Assigned task: If a line in the entries below includes "currently", pick it out and copy it.

Material for the task:

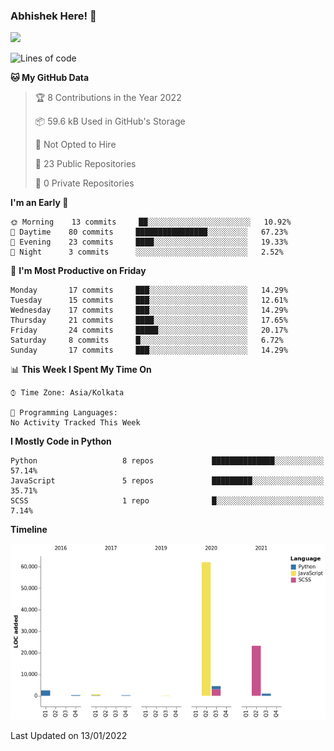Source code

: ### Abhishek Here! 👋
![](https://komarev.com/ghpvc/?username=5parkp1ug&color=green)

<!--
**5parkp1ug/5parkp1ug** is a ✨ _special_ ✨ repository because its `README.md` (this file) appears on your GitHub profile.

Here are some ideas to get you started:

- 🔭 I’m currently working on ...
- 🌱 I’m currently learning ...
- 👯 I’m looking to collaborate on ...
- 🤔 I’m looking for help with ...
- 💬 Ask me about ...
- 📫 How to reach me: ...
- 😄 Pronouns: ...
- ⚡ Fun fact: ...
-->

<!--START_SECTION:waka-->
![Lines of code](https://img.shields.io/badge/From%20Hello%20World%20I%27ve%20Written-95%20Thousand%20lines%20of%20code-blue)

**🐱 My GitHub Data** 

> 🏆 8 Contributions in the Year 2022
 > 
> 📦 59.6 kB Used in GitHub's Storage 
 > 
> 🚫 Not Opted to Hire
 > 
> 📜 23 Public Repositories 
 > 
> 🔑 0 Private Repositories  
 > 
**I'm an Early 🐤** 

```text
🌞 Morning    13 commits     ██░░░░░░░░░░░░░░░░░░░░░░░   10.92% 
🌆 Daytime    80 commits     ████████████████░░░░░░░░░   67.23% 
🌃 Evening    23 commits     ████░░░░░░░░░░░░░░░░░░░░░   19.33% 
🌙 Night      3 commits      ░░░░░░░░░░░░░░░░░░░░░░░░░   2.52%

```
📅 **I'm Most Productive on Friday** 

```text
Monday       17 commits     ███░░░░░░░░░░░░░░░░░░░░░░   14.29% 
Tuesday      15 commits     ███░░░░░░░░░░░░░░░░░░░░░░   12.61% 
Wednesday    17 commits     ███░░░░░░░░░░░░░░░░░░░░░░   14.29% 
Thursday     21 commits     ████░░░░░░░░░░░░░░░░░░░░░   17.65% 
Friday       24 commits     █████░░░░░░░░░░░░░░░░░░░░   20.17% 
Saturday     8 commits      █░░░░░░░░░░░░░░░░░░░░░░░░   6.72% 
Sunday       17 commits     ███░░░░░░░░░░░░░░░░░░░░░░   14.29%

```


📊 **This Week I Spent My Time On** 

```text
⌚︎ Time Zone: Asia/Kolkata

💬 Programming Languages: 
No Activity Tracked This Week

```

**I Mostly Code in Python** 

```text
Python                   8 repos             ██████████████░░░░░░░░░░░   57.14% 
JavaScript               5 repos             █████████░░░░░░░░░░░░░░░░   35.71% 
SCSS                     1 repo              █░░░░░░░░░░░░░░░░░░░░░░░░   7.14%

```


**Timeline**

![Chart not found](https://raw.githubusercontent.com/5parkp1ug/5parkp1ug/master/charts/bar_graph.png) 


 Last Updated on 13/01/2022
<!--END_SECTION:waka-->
* * *
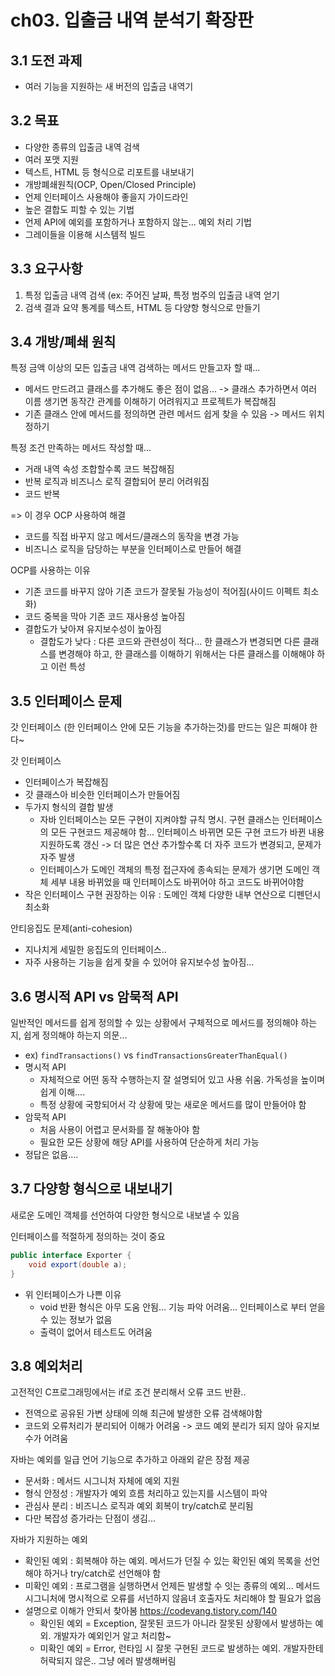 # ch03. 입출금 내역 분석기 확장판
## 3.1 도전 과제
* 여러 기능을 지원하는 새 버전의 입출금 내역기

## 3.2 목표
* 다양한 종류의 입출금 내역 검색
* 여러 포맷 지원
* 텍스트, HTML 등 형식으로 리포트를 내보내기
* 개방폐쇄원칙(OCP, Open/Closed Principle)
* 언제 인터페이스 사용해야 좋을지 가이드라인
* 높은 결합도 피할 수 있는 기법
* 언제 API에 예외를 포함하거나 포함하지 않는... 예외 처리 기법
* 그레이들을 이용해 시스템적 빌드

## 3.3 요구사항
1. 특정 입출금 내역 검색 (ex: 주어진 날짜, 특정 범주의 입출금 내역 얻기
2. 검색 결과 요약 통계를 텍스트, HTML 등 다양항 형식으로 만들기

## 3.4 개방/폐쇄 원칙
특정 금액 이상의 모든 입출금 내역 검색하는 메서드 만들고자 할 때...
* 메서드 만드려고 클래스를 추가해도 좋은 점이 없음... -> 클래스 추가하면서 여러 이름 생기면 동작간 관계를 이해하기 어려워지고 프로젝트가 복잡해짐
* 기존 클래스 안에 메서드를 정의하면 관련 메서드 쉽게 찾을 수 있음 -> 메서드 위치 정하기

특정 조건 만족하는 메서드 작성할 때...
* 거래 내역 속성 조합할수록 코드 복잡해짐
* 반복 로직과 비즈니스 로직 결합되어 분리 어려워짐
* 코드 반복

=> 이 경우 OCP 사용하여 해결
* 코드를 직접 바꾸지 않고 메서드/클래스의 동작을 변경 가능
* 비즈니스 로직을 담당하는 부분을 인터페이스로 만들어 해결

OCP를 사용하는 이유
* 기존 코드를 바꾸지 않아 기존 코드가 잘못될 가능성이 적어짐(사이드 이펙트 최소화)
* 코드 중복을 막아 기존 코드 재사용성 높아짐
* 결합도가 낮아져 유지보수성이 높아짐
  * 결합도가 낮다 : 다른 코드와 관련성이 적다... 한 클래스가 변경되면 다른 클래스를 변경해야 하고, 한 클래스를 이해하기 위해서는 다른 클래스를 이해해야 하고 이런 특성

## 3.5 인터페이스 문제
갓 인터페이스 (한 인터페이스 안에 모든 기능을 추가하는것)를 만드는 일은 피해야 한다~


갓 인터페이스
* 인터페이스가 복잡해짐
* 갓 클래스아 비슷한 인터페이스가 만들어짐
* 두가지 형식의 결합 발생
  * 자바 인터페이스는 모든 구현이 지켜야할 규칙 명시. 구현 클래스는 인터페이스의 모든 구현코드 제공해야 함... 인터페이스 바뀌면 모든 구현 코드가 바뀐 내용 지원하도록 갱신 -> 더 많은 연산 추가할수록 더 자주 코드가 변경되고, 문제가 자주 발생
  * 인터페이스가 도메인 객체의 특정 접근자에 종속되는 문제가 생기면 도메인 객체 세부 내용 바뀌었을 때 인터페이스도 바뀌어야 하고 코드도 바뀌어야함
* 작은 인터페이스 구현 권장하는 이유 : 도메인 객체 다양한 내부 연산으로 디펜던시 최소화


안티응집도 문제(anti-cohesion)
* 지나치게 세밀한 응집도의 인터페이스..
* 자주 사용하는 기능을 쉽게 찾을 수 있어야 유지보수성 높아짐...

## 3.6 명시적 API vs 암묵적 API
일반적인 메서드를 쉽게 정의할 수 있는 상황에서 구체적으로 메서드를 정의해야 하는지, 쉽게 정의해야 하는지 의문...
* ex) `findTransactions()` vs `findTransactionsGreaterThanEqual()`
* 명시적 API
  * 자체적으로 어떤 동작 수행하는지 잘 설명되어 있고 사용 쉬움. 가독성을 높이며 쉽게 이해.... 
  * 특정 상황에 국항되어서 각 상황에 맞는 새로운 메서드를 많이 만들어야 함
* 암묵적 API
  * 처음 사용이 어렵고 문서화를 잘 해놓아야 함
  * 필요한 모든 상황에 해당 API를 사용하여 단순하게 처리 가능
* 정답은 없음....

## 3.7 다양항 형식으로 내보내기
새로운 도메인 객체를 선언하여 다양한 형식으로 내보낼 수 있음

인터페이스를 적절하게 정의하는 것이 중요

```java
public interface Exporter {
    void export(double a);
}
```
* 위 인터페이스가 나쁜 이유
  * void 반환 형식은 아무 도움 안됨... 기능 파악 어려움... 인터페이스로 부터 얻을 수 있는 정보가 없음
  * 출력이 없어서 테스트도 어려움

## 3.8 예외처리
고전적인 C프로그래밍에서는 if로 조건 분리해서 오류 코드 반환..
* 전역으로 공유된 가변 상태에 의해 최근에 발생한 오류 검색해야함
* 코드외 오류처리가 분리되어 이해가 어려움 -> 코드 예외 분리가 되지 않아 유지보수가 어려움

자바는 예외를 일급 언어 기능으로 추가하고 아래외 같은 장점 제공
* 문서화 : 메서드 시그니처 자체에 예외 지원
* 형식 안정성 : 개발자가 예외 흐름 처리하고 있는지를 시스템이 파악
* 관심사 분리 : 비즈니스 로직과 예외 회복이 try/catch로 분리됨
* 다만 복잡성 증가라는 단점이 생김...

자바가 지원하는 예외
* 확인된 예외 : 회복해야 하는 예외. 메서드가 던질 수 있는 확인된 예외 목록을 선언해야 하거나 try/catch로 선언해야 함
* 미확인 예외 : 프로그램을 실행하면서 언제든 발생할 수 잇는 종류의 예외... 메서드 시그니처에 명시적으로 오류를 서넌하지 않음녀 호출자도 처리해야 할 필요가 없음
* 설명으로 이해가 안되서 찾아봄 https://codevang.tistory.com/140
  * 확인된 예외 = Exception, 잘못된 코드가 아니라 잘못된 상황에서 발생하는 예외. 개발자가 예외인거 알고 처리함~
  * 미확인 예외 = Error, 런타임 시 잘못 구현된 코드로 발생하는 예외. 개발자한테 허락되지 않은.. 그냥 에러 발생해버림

Result:
- 🔭 I’m currently working on ...
- 🌱 I’m currently learning ...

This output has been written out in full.